■ PROBLEM TO WORK ON ■
All that is needed is each line of the entries holding the word "Estimation", copied as it stands.

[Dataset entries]
....
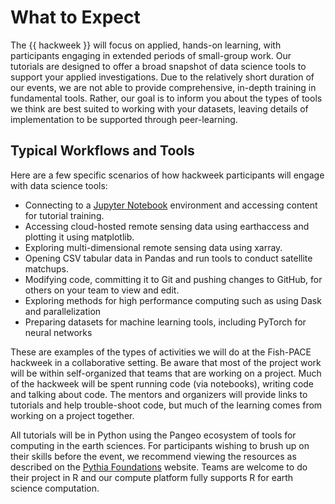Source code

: # What to Expect 

The {{ hackweek }} will focus on applied, hands-on learning, with participants engaging in
extended periods of small-group work. Our tutorials are designed to offer a broad
snapshot of data science tools to support your applied investigations. Due to the
relatively short duration of our events, we are not able to provide comprehensive,
in-depth training in fundamental tools. Rather, our goal is to inform you about
the types of tools we think are best suited to working with your datasets,
leaving details of implementation to be supported through peer-learning.

## Typical Workflows and Tools

Here are a few specific scenarios of how hackweek participants will engage
with data science tools:

* Connecting to a [Jupyter Notebook](https://jupyter.org/) environment and
  accessing content for tutorial training.
* Accessing cloud-hosted remote sensing data using earthaccess and plotting it
 using matplotlib.
* Exploring multi-dimensional remote sensing data using xarray.
* Opening CSV tabular data in Pandas and run tools to conduct satellite matchups.
* Modifying code, committing it to Git and pushing changes to GitHub, for
  others on your team to view and edit.
* Exploring methods for high performance computing such as using Dask and parallelization
* Preparing datasets for machine learning tools, including PyTorch for neural networks

These are examples of the types of activities we will do at the Fish-PACE hackweek in a
collaborative setting. Be aware that most of the project work will be within self-organized that 
teams that are working on a project. Much of the hackweek will be spent running code (via notebooks),
writing code and talking about code. The mentors and organizers will provide links to tutorials and 
help trouble-shoot code, but much of the learning comes from working on a project together.

All tutorials will be in Python using the Pangeo ecosystem of tools for computing in the earth sciences.
For participants wishing to brush up on their skills before
the event, we recommend viewing the resources as described on the 
[Pythia Foundations](https://foundations.projectpythia.org/landing-page.html) website. Teams are 
welcome to do their project in R and our compute platform fully supports R for 
earth science computation.

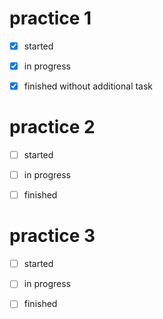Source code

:# practice 1
- [x] started

- [x] in progress

- [x] finished without additional task
# practice 2
- [ ] started

- [ ] in progress

- [ ] finished
# practice 3
- [ ] started

- [ ] in progress

- [ ] finished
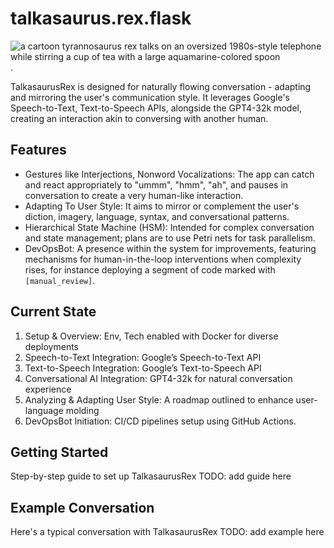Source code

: # talkasaurus.rex.flask

![a cartoon tyrannosaurus rex talks on an oversized 1980s-style telephone while stirring a cup of tea with a large aquamarine-colored spoon](talkasaurus-rex.png?raw=true "TalkasaurusRex"). 

TalkasaurusRex is designed for naturally flowing conversation - adapting and mirroring the user's communication style. It leverages Google's Speech-to-Text, Text-to-Speech APIs, alongside the GPT4-32k model, creating an interaction akin to conversing with another human.

## Features
- Gestures like Interjections, Nonword Vocalizations: The app can catch and react appropriately to "ummm", "hmm", "ah", and pauses in conversation to create a very human-like interaction.
- Adapting To User Style: It aims to mirror or complement the user's diction, imagery, language, syntax, and conversational patterns.
- Hierarchical State Machine (HSM): Intended for complex conversation and state management; plans are to use Petri nets for task parallelism.
- DevOpsBot: A presence within the system for improvements, featuring mechanisms for human-in-the-loop interventions when complexity rises, for instance deploying a segment of code marked with `[manual_review]`.

## Current State
1. Setup & Overview: Env, Tech enabled with Docker for diverse deployments
2. Speech-to-Text Integration: Google’s Speech-to-Text API
3. Text-to-Speech Integration: Google’s Text-to-Speech API
4. Conversational AI Integration: GPT4-32k for natural conversation experience
5. Analyzing & Adapting User Style: A roadmap outlined to enhance user-language molding  
6. DevOpsBot Initiation: CI/CD pipelines setup using GitHub Actions.

## Getting Started
Step-by-step guide to set up TalkasaurusRex 
TODO: add guide here

## Example Conversation
Here's a typical conversation with TalkasaurusRex 
TODO: add example here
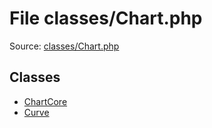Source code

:File classes/Chart.php
=========

Source: [classes/Chart.php](https://github.com/PrestaShop/PrestaShop/blob/1.5.0.15/classes/Chart.php)


Classes
-------

* [ChartCore](class.ChartCore.md)
* [Curve](class.Curve.md)

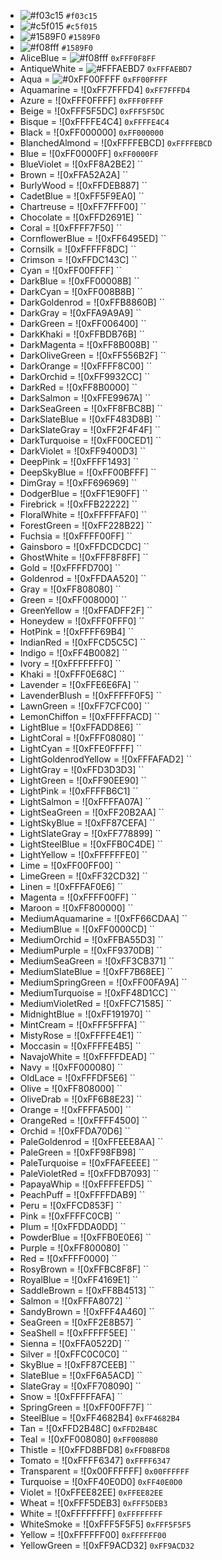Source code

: - ![#f03c15](https://via.placeholder.com/15/f03c15/000000?text=+) `#f03c15`
- ![#c5f015](https://via.placeholder.com/15/c5f015/000000?text=+) `#c5f015`
- ![#1589F0](https://via.placeholder.com/15/1589F0/000000?text=+) `#1589F0`
- ![#f08fff](https://via.placeholder.com/15/1589F0/000000?text=+) `#1589F0`
- AliceBlue            = ![#f08fff]() `0xFFF0F8FF`
- AntiqueWhite         = ![#FFFAEBD7]() `0xFFFAEBD7`
- Aqua                 = ![#0xFF00FFFF]() `0xFF00FFFF`
- Aquamarine           = ![0xFF7FFFD4] `0xFF7FFFD4`
- Azure                = ![0xFFF0FFFF] `0xFFF0FFFF`
- Beige                = ![0xFFF5F5DC] `0xFFF5F5DC`
- Bisque               = ![0xFFFFE4C4] `0xFFFFE4C4`
- Black                = ![0xFF000000] `0xFF000000`
- BlanchedAlmond       = ![0xFFFFEBCD] `0xFFFFEBCD`
- Blue                 = ![0xFF0000FF] `0xFF0000FF`
- BlueViolet           = ![0xFF8A2BE2] ``
- Brown                = ![0xFFA52A2A] ``
- BurlyWood            = ![0xFFDEB887] ``
- CadetBlue            = ![0xFF5F9EA0] ``
- Chartreuse           = ![0xFF7FFF00] ``
- Chocolate            = ![0xFFD2691E] ``
- Coral                = ![0xFFFF7F50] ``
- CornflowerBlue       = ![0xFF6495ED] ``
- Cornsilk             = ![0xFFFFF8DC] ``
- Crimson              = ![0xFFDC143C] ``
- Cyan                 = ![0xFF00FFFF] ``
- DarkBlue             = ![0xFF00008B] ``
- DarkCyan             = ![0xFF008B8B] ``
- DarkGoldenrod        = ![0xFFB8860B] ``
- DarkGray             = ![0xFFA9A9A9] ``
- DarkGreen            = ![0xFF006400] ``
- DarkKhaki            = ![0xFFBDB76B] ``
- DarkMagenta          = ![0xFF8B008B] ``
- DarkOliveGreen       = ![0xFF556B2F] ``
- DarkOrange           = ![0xFFFF8C00] ``
- DarkOrchid           = ![0xFF9932CC] ``
- DarkRed              = ![0xFF8B0000] ``
- DarkSalmon           = ![0xFFE9967A] ``
- DarkSeaGreen         = ![0xFF8FBC8B] ``
- DarkSlateBlue        = ![0xFF483D8B] ``
- DarkSlateGray        = ![0xFF2F4F4F] ``
- DarkTurquoise        = ![0xFF00CED1] ``
- DarkViolet           = ![0xFF9400D3] ``
- DeepPink             = ![0xFFFF1493] ``
- DeepSkyBlue          = ![0xFF00BFFF] ``
- DimGray              = ![0xFF696969] ``
- DodgerBlue           = ![0xFF1E90FF] ``
- Firebrick            = ![0xFFB22222] ``
- FloralWhite          = ![0xFFFFFAF0] ``
- ForestGreen          = ![0xFF228B22] ``
- Fuchsia              = ![0xFFFF00FF] ``
- Gainsboro            = ![0xFFDCDCDC] ``
- GhostWhite           = ![0xFFF8F8FF] ``
- Gold                 = ![0xFFFFD700] ``
- Goldenrod            = ![0xFFDAA520] ``
- Gray                 = ![0xFF808080] ``
- Green                = ![0xFF008000] ``
- GreenYellow          = ![0xFFADFF2F] ``
- Honeydew             = ![0xFFF0FFF0] ``
- HotPink              = ![0xFFFF69B4] ``
- IndianRed            = ![0xFFCD5C5C] ``
- Indigo               = ![0xFF4B0082] ``
- Ivory                = ![0xFFFFFFF0] ``
- Khaki                = ![0xFFF0E68C] ``
- Lavender             = ![0xFFE6E6FA] ``
- LavenderBlush        = ![0xFFFFF0F5] ``
- LawnGreen            = ![0xFF7CFC00] ``
- LemonChiffon         = ![0xFFFFFACD] ``
- LightBlue            = ![0xFFADD8E6] ``
- LightCoral           = ![0xFFF08080] ``
- LightCyan            = ![0xFFE0FFFF] ``
- LightGoldenrodYellow = ![0xFFFAFAD2] ``
- LightGray            = ![0xFFD3D3D3] ``
- LightGreen           = ![0xFF90EE90] ``
- LightPink            = ![0xFFFFB6C1] ``
- LightSalmon          = ![0xFFFFA07A] ``
- LightSeaGreen        = ![0xFF20B2AA] ``
- LightSkyBlue         = ![0xFF87CEFA] ``
- LightSlateGray       = ![0xFF778899] ``
- LightSteelBlue       = ![0xFFB0C4DE] ``
- LightYellow          = ![0xFFFFFFE0] ``
- Lime                 = ![0xFF00FF00] ``
- LimeGreen            = ![0xFF32CD32] ``
- Linen                = ![0xFFFAF0E6] ``
- Magenta              = ![0xFFFF00FF] ``
- Maroon               = ![0xFF800000] ``
- MediumAquamarine     = ![0xFF66CDAA] ``
- MediumBlue           = ![0xFF0000CD] ``
- MediumOrchid         = ![0xFFBA55D3] ``
- MediumPurple         = ![0xFF9370DB] ``
- MediumSeaGreen       = ![0xFF3CB371] ``
- MediumSlateBlue      = ![0xFF7B68EE] ``
- MediumSpringGreen    = ![0xFF00FA9A] ``
- MediumTurquoise      = ![0xFF48D1CC] ``
- MediumVioletRed      = ![0xFFC71585] ``
- MidnightBlue         = ![0xFF191970] ``
- MintCream            = ![0xFFF5FFFA] ``
- MistyRose            = ![0xFFFFE4E1] ``
- Moccasin             = ![0xFFFFE4B5] ``
- NavajoWhite          = ![0xFFFFDEAD] ``
- Navy                 = ![0xFF000080] ``
- OldLace              = ![0xFFFDF5E6] ``
- Olive                = ![0xFF808000] ``
- OliveDrab            = ![0xFF6B8E23] ``
- Orange               = ![0xFFFFA500] ``
- OrangeRed            = ![0xFFFF4500] ``
- Orchid               = ![0xFFDA70D6] ``
- PaleGoldenrod        = ![0xFFEEE8AA] ``
- PaleGreen            = ![0xFF98FB98] ``
- PaleTurquoise        = ![0xFFAFEEEE] ``
- PaleVioletRed        = ![0xFFDB7093] ``
- PapayaWhip           = ![0xFFFFEFD5] ``
- PeachPuff            = ![0xFFFFDAB9] ``
- Peru                 = ![0xFFCD853F] ``
- Pink                 = ![0xFFFFC0CB] ``
- Plum                 = ![0xFFDDA0DD] ``
- PowderBlue           = ![0xFFB0E0E6] ``
- Purple               = ![0xFF800080] ``
- Red                  = ![0xFFFF0000] ``
- RosyBrown            = ![0xFFBC8F8F] ``
- RoyalBlue            = ![0xFF4169E1] ``
- SaddleBrown          = ![0xFF8B4513] ``
- Salmon               = ![0xFFFA8072] ``
- SandyBrown           = ![0xFFF4A460] ``
- SeaGreen             = ![0xFF2E8B57] ``
- SeaShell             = ![0xFFFFF5EE] ``
- Sienna               = ![0xFFA0522D] ``
- Silver               = ![0xFFC0C0C0] ``
- SkyBlue              = ![0xFF87CEEB] ``
- SlateBlue            = ![0xFF6A5ACD] ``
- SlateGray            = ![0xFF708090] ``
- Snow                 = ![0xFFFFFAFA] ``
- SpringGreen          = ![0xFF00FF7F] ``
- SteelBlue            = ![0xFF4682B4] `0xFF4682B4`
- Tan                  = ![0xFFD2B48C] `0xFFD2B48C`
- Teal                 = ![0xFF008080] `0xFF008080`
- Thistle              = ![0xFFD8BFD8] `0xFFD8BFD8`
- Tomato               = ![0xFFFF6347] `0xFFFF6347`
- Transparent          = ![0x00FFFFFF] `0x00FFFFFF`
- Turquoise            = ![0xFF40E0D0] `0xFF40E0D0`
- Violet               = ![0xFFEE82EE] `0xFFEE82EE`
- Wheat                = ![0xFFF5DEB3] `0xFFF5DEB3`
- White                = ![0xFFFFFFFF] `0xFFFFFFFF`
- WhiteSmoke           = ![0xFFF5F5F5] `0xFFF5F5F5`
- Yellow               = ![0xFFFFFF00] `0xFFFFFF00`
- YellowGreen          = ![0xFF9ACD32] `0xFF9ACD32`
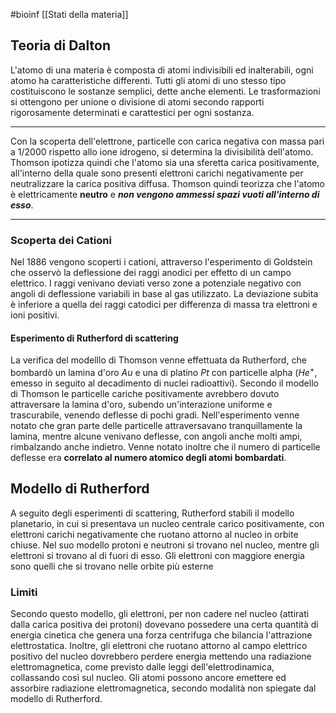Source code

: #bioinf [[Stati della materia]]

## Teoria di Dalton

L'atomo di una materia è composta di atomi indivisibili ed inalterabili, ogni atomo ha caratteristiche differenti. Tutti gli atomi di uno stesso tipo costituiscono le sostanze semplici, dette anche elementi.
Le trasformazioni si ottengono per unione o divisione di atomi secondo rapporti rigorosamente determinati e carattestici per ogni sostanza.


------------------------------------------------------------------

Con la scoperta dell'elettrone, particelle con carica negativa con massa pari a 1/2000 rispetto allo ione idrogeno, si determina la divisibilità dell'atomo.
Thomson ipotizza quindi che l'atomo sia una sferetta carica positivamente, all'interno della quale sono presenti elettroni carichi negativamente per neutralizzare la carica positiva diffusa.
Thomson quindi teorizza che l'atomo è elettricamente **neutro** e ***non vengono ammessi spazi vuoti all'interno di esso***.

-----------

### Scoperta dei Cationi

Nel 1886 vengono scoperti i cationi, attraverso l'esperimento di Goldstein che osservò la deflessione dei raggi anodici per effetto di un campo elettrico. I raggi venivano deviati verso zone a potenziale negativo con angoli di deflessione variabili in base al gas utilizzato.
La deviazione subita è inferiore a quella dei raggi catodici per differenza di massa tra elettroni e ioni positivi.

#### Esperimento di Rutherford di scattering

La verifica del modelllo di Thomson venne effettuata da Rutherford, che bombardò un lamina d'oro $Au$ e una di platino $Pt$ con particelle alpha ($He^+$, emesso in seguito al decadimento di nuclei radioattivi).
Secondo il modello di Thomson le particelle cariche positivamente avrebbero dovuto attraversare la lamina d'oro, subendo un'interazione uniforme e trascurabile, venendo deflesse di pochi gradi.
Nell'esperimento venne notato che gran parte delle particelle attraversavano tranquillamente la lamina, mentre alcune venivano deflesse, con angoli anche molti ampi, rimbalzando anche indietro. Venne notato inoltre che il numero di particelle deflesse era **correlato al numero atomico degli atomi bombardati**.

## Modello di Rutherford

A seguito degli esperimenti di scattering, Rutherford stabilì il modello planetario, in cui si presentava un nucleo centrale carico positivamente, con elettroni carichi negativamente che ruotano attorno al nucleo in orbite chiuse.
Nel suo modello protoni e neutroni si trovano nel nucleo, mentre gli elettroni si trovano al di fuori di esso. Gli elettroni con maggiore energia sono quelli che si trovano nelle orbite più esterne

### Limiti
Secondo questo modello, gli elettroni, per non cadere nel nucleo (attirati dalla carica positiva dei protoni) dovevano possedere una certa quantità di energia cinetica che genera una forza centrifuga che bilancia l'attrazione elettrostatica.
Inoltre, gli elettroni che ruotano attorno al campo elettrico positivo del nucleo dovrebbero perdere energia mettendo una radiazione elettromagnetica, come previsto dalle leggi dell'elettrodinamica, collassando così sul nucleo.
Gli atomi possono ancore emettere ed assorbire radiazione elettromagnetica, secondo modalità non spiegate dal modello di Rutherford.



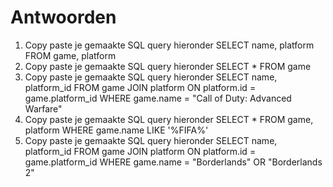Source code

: # Antwoorden

1. Copy paste je gemaakte SQL query hieronder
   SELECT name, platform FROM game, platform
2. Copy paste je gemaakte SQL query hieronder
   SELECT * FROM game
3. Copy paste je gemaakte SQL query hieronder
   SELECT name, platform_id FROM game JOIN platform ON platform.id = game.platform_id WHERE game.name = "Call of Duty: Advanced Warfare"
4. Copy paste je gemaakte SQL query hieronder
   SELECT * FROM game, platform WHERE game.name LIKE '%FIFA%'
5. Copy paste je gemaakte SQL query hieronder
SELECT name, platform_id FROM game JOIN platform ON platform.id = game.platform_id WHERE game.name = "Borderlands" OR "Borderlands 2"
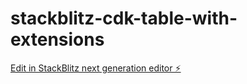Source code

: # stackblitz-cdk-table-with-extensions

[Edit in StackBlitz next generation editor ⚡️](https://stackblitz.com/~/github.com/TomaszKasowicz/stackblitz-cdk-table-with-extensions)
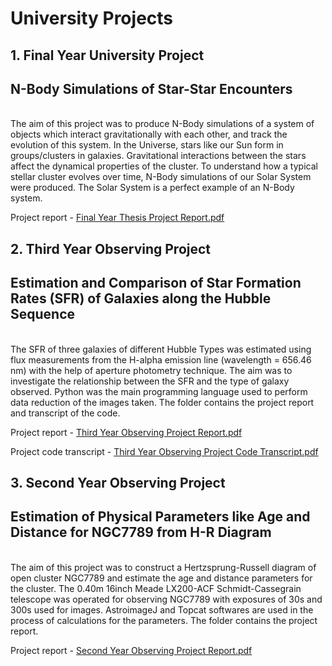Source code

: # University Projects

## 1. Final Year University Project
<h2>N-Body Simulations of Star-Star Encounters</h2>
<br>
The aim of this project was to produce N-Body simulations of a system of objects which interact gravitationally with each other, and track the evolution of this system. In the Universe, stars like our Sun form in groups/clusters in galaxies. Gravitational interactions between the stars affect the dynamical properties of the cluster. To understand how a typical stellar cluster evolves over time, N-Body simulations of our Solar System were produced. The Solar System is a perfect example of an N-Body system.

Project report - [Final Year Thesis Project Report.pdf](https://github.com/Vatsal-2414/Final-Year-University-Project/files/11111422/Final.Year.Thesis.Project.Report.pdf)

## 2. Third Year Observing Project
<h2>Estimation and Comparison of Star Formation Rates (SFR) of Galaxies along the Hubble Sequence</h2>
<br>
The SFR of three galaxies of different Hubble Types was estimated using flux measurements from the H-alpha emission line (wavelength = 656.46 nm) with the help of aperture photometry technique. The aim was to investigate the relationship between the SFR and the type of galaxy observed. Python was the main programming language used to perform data reduction of the images taken. The folder contains the project report and transcript of the code.

Project report - [Third Year Observing Project Report.pdf](https://github.com/Vatsal-2414/Final-Year-University-Project/files/11111430/Third.Year.Observing.Project.Report.pdf)

Project code transcript - [Third Year Observing Project Code Transcript.pdf](https://github.com/Vatsal-2414/Final-Year-University-Project/files/11111442/Third.Year.Observing.Project.Code.Transcript.pdf)

## 3. Second Year Observing Project
<h2>Estimation of Physical Parameters like Age and Distance for NGC7789 from H-R Diagram</h2>
<br>
The aim of this project was to construct a Hertzsprung-Russell diagram of open cluster NGC7789 and estimate the age and distance parameters for the cluster. The 0.40m 16inch Meade LX200-ACF Schmidt-Cassegrain telescope was operated for observing NGC7789 with exposures of 30s and 300s used for images. AstroimageJ and Topcat softwares are used in the process of calculations for the parameters. The folder contains the project report.

Project report - [Second Year Observing Project Report.pdf](https://github.com/Vatsal-2414/Final-Year-University-Project/files/11111452/Second.Year.Observing.Project.Report.pdf)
....
■ PROBLEM SOLUTION ■
<h2>Estimation and Comparison of Star Formation Rates (SFR) of Galaxies along the Hubble Sequence</h2>
<h2>Estimation of Physical Parameters like Age and Distance for NGC7789 from H-R Diagram</h2>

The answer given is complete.